Despite this move in the S&P 500 cash market, SPI futures are a touch lower from 16:10aest, which suggest a softer start for the local index. That said, I wouldn’t be surprised if ‘turnaround Tuesday’ morphs into ‘follow through Wednesday’ and the buyers feed off the positive S&P 500 tape, supporting the open, with energy names firing up. All eyes fall on China though, and as we get closer to 2600 on the Shanghai Composite and 3200 on the CSI 300, there could be greater concerns around the wealth effect and the feedback loop weaker asset prices could have on economics.

US data has been partially in play, with a solid read in the JOLTS report, with job openings gaining 117,000 to 6.93m and another new record. NFIB small business confidence also hit a new record, where the ‘plans to hire’ survey also moved to a new all-time high and throws further fuel to the fire that the US labour market is in rude health and the Phillips Curve is not broken after all. We shall see tomorrow night (22:30aest), with US core and headline CPI due out with economists expecting another strong read of 2.4% and 2.8% respectively. One suspects a headline CPI print north of 3% will send tremors through markets and its no surprise to see that rates traders are managing exposures accordingly, with the yield differential seen between the Eurodollar December 2018 and December 2020 contract pushing out by a further four basis points (bp) overnight to 42.5bp.

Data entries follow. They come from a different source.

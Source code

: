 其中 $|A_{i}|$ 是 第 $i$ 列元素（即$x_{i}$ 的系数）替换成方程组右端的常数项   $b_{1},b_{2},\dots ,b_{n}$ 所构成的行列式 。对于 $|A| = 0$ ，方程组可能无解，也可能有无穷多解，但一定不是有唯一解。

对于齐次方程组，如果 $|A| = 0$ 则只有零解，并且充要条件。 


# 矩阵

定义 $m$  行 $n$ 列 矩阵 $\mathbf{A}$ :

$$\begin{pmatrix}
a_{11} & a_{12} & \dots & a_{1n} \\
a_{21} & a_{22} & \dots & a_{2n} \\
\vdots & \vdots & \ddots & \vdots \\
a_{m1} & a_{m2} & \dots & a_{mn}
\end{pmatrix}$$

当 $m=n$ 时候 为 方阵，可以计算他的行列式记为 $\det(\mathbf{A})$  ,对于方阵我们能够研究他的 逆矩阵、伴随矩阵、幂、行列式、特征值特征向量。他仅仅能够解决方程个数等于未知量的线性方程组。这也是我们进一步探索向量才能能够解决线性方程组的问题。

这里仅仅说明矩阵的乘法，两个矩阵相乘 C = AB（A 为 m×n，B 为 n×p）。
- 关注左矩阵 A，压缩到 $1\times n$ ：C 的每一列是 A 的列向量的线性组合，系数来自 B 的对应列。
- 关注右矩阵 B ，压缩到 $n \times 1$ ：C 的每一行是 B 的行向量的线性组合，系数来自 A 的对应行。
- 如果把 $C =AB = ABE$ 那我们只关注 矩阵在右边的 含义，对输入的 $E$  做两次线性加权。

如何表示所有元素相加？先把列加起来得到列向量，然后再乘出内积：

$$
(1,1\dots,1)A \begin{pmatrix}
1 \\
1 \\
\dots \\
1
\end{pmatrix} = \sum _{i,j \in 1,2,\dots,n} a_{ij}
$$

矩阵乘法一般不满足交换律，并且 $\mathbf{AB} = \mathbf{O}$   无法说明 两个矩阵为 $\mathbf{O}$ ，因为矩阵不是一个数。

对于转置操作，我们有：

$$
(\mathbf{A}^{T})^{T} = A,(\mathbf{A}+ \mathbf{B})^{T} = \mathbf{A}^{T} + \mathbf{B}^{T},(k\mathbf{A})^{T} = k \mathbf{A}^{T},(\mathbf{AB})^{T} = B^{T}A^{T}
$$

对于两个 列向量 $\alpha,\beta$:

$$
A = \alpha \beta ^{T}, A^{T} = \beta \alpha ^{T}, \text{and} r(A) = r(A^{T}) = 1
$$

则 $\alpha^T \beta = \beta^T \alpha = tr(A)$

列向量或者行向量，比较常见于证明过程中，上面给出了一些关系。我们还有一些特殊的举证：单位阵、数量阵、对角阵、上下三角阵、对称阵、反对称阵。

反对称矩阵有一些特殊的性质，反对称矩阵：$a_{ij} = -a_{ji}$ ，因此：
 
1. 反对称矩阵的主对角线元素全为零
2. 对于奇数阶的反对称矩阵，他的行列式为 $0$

Fixed income markets have also seen decent selling across the curve, spurred on by the moves in crude and the mentioned data. An article in the Wall Street Journal detailing that Chinese companies are going on a ‘charm offensive’ to encourage investment from US multinationals has resonated too, pushing a view that China could be submissive in a bid to change the tide around the trade tensions. We can see German 10-Year bunds have broken out of the recent highs, closing at 43bp. While in US 5-Year treasuries have lead the charge, closing at 2.86% and eyeing a break of the 1 August highs of 2.88% and perhaps could have even pushed above here if it weren’t for a fairly solid $35bUS 30-Year Treasury sale.

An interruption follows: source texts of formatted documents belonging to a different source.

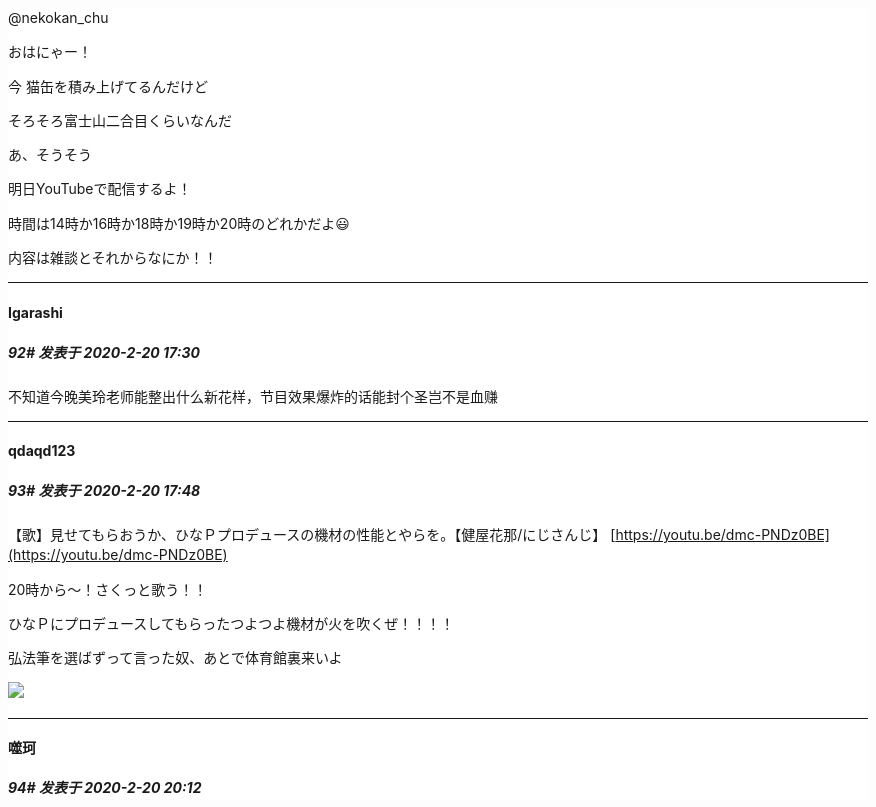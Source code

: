 @nekokan_chu


おはにゃー！

今 猫缶を積み上げてるんだけど

そろそろ富士山二合目くらいなんだ


あ、そうそう

明日YouTubeで配信するよ！

時間は14時か16時か18時か19時か20時のどれかだよ😃

内容は雑談とそれからなにか！！







-----

####  Igarashi  
##### 92#       发表于 2020-2-20 17:30




不知道今晚美玲老师能整出什么新花样，节目效果爆炸的话能封个圣岂不是血赚







-----

####  qdaqd123  
##### 93#       发表于 2020-2-20 17:48




【歌】見せてもらおうか、ひなＰプロデュースの機材の性能とやらを。【健屋花那/にじさんじ】
[https://youtu.be/dmc-PNDz0BE](https://youtu.be/dmc-PNDz0BE)


20時から～！さくっと歌う！！

ひなＰにプロデュースしてもらったつよつよ機材が火を吹くぜ！！！！


弘法筆を選ばずって言った奴、あとで体育館裏来いよ

<img src="https://i.loli.net/2020/02/20/posCQOKnuIrtM2g.jpg" referrerpolicy="no-referrer">







-----

####  噬珂  
##### 94#       发表于 2020-2-20 20:12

Certainly, fixed income should be watched here, especially if we adjust yields for inflation expectations, as ‘real’ yields matter to investors and we can see both 5- and 10-year ‘real Treasury yields threatening to break out of their multi-year highs and this could have significant implications for markets. This is especially true for the appeal of the USD and could add more misery to emerging markets or gold.

The moves in crude and fixed income have had mixed impacts on G10 FX markets, with USD/JPY the cleanest way to play higher bond yields. Here, we see USD/JPY trading into ¥111.60 and the top of the recent range. The trend is still sideways here, so it's compelling to want to fade moves in this pair into ¥111.80, and its hard to be too exposed to the USD on the risk we get a poor CPI print tomorrow, with the market seemingly positioned for a slightly hotter-than-consensus print.

USD/CAD shorts have worked fairly well, with price smashing back through 1.31 and currently testing the 50% retracement of the August to September rally at 1.3058. While the CAD gets the tailwind from strong oil prices, as does NOK (Brent), we are hearing Trump detail that talks with Canada are going ‘very well’. Reuters is reporting that Canada is offering the concession of limited access to their dairy market.

EUR/USD lacks any real direction at this juncture, tracking a range of $1.1644 to $1.1566, as is the case for AUD/USD, which has followed EUR/USD fairly closely and itself held a range of $0.7129 to $0.7085. Todays Westpac consumer confidence print at 10:30aest shouldn’t move the pair too greatly, and traders will need to manage exposures ahead of tomorrow’s Aussie jobs report and US CPI.